I’ve never been one to resist asking “Why?” – I’m naturally curious. But what 2 years of journalism school taught me is to be unsatisfied with the world’s first answer; never take what’s given to you without always remaining dubious and critical.
This was the part of journalism that I, at first, detested. My altogether accepting heart found it difficult – and at times unbearable – to remain consistently and stubbornly unsatisfied. I wanted to believe the stories that people told me, as if they were standing under oath under my microphone.
Instead, journalism taught me to become self-reliant in my information-sleuthing skills. To dig a little deeper and find that extra verification (even if this tenet is not always practiced by journalists, it’s taught). To challenge my own assumption that what I know to be true might not be true, and to trust that a part of what I’m being told is always shaded in falsity.
So, why am I thinking about these things in Cambodia? For my client consulting project, I was hard-core sleuthing the Internet for any government documentation in regards to southeast Asian and/or Cambodian environmental policy in the last 10 years. Let’s just say it didn’t take a leisurely hour on Google to accomplish this task.
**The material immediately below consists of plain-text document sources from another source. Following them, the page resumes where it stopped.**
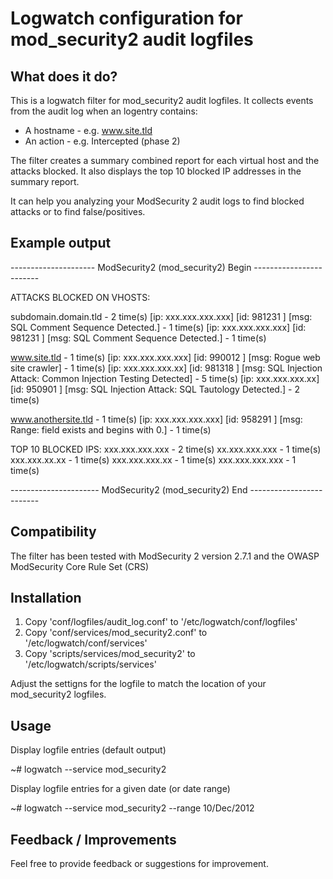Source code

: Logwatch configuration for mod_security2 audit logfiles
=

What does it do?
-

This is a logwatch filter for mod_security2 audit logfiles. It collects events from
the audit log when an logentry contains:

* A hostname - e.g. www.site.tld
* An action - e.g. Intercepted (phase 2)

The filter creates a summary combined report for each virtual host and the attacks blocked.
It also displays the top 10 blocked IP addresses in the summary report.

It can help you analyzing your ModSecurity 2 audit logs to find blocked attacks or to find
false/positives.


Example output
-

--------------------- ModSecurity2 (mod_security2) Begin ------------------------

ATTACKS BLOCKED ON VHOSTS:

subdomain.domain.tld - 2 time(s)
[ip: xxx.xxx.xxx.xxx] [id: 981231 ] [msg: SQL Comment Sequence Detected.]  - 1 time(s)
[ip: xxx.xxx.xxx.xxx] [id: 981231 ] [msg: SQL Comment Sequence Detected.]  - 1 time(s)

www.site.tld - 1 time(s)
[ip: xxx.xxx.xxx.xxx] [id: 990012 ] [msg: Rogue web site crawler]  - 1 time(s)
[ip: xxx.xxx.xxx.xx] [id: 981318 ] [msg: SQL Injection Attack: Common Injection Testing Detected]  - 5 time(s)
[ip: xxx.xxx.xxx.xx] [id: 950901 ] [msg: SQL Injection Attack: SQL Tautology Detected.]  - 2 time(s)

www.anothersite.tld - 1 time(s)
[ip: xxx.xxx.xxx.xxx] [id: 958291 ] [msg: Range: field exists and begins with 0.]  - 1 time(s)

TOP 10 BLOCKED IPS:
xxx.xxx.xxx.xxx - 2 time(s)
xx.xxx.xxx.xxx - 1 time(s)
xxx.xxx.xx.xx - 1 time(s)
xxx.xxx.xxx.xx - 1 time(s)
xxx.xxx.xxx.xxx - 1 time(s)

---------------------- ModSecurity2 (mod_security2) End -------------------------


Compatibility
-

The filter has been tested with ModSecurity 2 version 2.7.1 and the OWASP ModSecurity Core Rule Set (CRS)


Installation
-

1. Copy 'conf/logfiles/audit_log.conf' to '/etc/logwatch/conf/logfiles'
2. Copy 'conf/services/mod_security2.conf' to '/etc/logwatch/conf/services'
3. Copy 'scripts/services/mod_security2' to '/etc/logwatch/scripts/services'

Adjust the settigns for the logfile to match the location of your mod_security2 logfiles.


Usage
-

Display logfile entries (default output)

~# logwatch --service mod_security2

Display logfile entries for a given date (or date range)

~# logwatch --service mod_security2  --range 10/Dec/2012


Feedback / Improvements
-

Feel free to provide feedback or suggestions for improvement.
But it was the journalists of Phnom Penh – from the Phnom Penh Post and The Cambodia Daily newspapers – who guided me. Without their trail of articles and announcements on government-enforced environmental policy and regulation, I wouldn’t have been able to locate the plethora of 150-page plus policy memos and reports on the topic of my assignment: waste management in Phnom Penh. And even though the Cambodian government in 2006 effectively blamed the journalists for the country’s inadequate knowledge about various environmental-related issues – despite an inconsistent level of enforcement for existing (and largely unknown) regulation – I found I trusted these institutions more so than the sporadic reports coming from the Cambodian Ministry of Environment.
And perhaps that’s just fate of circumstances: once a dancer, always a dancer; once a journalist-in-training, always a journalist-in-training.
Reflecting on the execution and reliance on these skills I learned – integrity, questioning, scrutiny, truth-seeking – I am really amazed by how much journalism school continues to shape my view of the world and where I see myself in 10 years’ time.
Perhaps I have journalism to thank for me carefully and cautiously examining the various career paths that have presented themselves to me in these blindingly fast 6 months. Perhaps I have journalism to thank for my unguarded belief in asking questions – and only being satisfied with answers that actually answer the question. Perhaps I have journalism to thank for my healthy skepticism – not completely cynical view – of governments and policy (I’ve learned my lessons of disappointment in “altruistic governance” well).
In the end, I’ll be honest in admitting that I felt more like a journalist in these past 2 weeks than a policy analyst, asking questions and re-evaluating Cambodia’s current strategy for waste management and proposing well-researched solutions instead of solutions the Ministry wants to hear.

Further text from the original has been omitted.